Saved data entries:
BEGIN
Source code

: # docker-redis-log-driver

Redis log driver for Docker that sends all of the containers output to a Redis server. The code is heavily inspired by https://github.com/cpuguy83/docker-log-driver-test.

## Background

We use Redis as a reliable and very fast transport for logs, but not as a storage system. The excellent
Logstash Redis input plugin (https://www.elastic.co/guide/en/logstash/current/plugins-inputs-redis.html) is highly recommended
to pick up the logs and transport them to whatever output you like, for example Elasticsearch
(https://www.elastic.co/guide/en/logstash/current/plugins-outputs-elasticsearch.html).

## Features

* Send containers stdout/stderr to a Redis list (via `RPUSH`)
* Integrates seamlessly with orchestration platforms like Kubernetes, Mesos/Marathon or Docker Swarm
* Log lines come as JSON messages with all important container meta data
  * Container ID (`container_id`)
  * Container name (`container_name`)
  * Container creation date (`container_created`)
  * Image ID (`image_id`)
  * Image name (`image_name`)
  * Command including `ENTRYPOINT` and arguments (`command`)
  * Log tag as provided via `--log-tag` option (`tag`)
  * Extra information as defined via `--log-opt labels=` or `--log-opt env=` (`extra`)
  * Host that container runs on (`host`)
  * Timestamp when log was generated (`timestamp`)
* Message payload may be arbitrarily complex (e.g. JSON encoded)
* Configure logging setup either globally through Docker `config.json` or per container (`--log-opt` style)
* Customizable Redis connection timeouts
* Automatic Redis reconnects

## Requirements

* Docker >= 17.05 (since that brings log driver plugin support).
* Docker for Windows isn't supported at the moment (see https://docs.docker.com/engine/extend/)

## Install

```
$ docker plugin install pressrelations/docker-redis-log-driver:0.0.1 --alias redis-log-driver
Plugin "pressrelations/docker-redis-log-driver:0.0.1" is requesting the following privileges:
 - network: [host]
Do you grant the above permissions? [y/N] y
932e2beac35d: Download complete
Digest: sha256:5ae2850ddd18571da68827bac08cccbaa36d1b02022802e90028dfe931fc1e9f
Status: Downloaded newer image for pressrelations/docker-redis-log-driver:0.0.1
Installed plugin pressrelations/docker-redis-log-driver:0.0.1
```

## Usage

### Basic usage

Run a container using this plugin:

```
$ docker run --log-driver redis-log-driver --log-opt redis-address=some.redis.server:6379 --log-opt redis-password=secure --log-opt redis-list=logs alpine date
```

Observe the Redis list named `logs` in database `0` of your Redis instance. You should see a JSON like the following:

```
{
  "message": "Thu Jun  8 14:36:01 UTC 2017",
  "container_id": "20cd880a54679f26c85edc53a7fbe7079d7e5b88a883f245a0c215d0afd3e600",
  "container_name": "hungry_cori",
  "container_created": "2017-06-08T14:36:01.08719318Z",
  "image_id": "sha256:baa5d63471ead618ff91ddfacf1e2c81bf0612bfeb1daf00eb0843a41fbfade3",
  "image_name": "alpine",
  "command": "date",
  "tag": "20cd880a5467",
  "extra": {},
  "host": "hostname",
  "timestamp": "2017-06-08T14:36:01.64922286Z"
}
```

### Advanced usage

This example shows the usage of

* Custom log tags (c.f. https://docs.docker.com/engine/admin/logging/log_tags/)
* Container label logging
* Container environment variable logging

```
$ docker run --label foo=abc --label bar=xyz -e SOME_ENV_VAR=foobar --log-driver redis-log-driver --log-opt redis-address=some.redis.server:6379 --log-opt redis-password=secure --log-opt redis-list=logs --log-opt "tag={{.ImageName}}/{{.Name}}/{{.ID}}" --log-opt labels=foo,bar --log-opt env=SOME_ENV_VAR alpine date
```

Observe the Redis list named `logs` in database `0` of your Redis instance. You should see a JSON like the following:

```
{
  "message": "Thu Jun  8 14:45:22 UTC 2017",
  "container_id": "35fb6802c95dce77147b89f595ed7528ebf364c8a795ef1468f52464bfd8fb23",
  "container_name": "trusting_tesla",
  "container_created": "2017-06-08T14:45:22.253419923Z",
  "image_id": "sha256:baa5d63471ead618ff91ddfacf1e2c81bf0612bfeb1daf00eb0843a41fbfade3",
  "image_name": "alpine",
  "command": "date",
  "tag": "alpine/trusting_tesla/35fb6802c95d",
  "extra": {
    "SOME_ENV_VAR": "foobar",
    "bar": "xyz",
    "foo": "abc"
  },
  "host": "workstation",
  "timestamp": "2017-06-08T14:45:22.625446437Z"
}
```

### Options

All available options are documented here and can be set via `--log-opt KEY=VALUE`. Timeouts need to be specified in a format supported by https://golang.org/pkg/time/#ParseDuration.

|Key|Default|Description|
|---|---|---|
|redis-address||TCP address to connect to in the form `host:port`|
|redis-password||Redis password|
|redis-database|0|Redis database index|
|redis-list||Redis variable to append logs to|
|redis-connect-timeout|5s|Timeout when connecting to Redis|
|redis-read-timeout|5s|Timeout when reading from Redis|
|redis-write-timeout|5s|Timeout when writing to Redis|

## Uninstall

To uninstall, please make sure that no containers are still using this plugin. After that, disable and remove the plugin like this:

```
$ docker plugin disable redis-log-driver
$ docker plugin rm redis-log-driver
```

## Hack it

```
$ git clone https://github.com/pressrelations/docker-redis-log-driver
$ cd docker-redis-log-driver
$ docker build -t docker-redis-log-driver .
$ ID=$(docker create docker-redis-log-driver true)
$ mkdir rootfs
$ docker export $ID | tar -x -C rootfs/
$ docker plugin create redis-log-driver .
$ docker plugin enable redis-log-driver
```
END
> _EXERCISE BRIEF_: Find all lines holding the word "rootfs" in the records above and copy them.

> _ANSWER SPACE_:
$ mkdir rootfs
$ docker export $ID | tar -x -C rootfs/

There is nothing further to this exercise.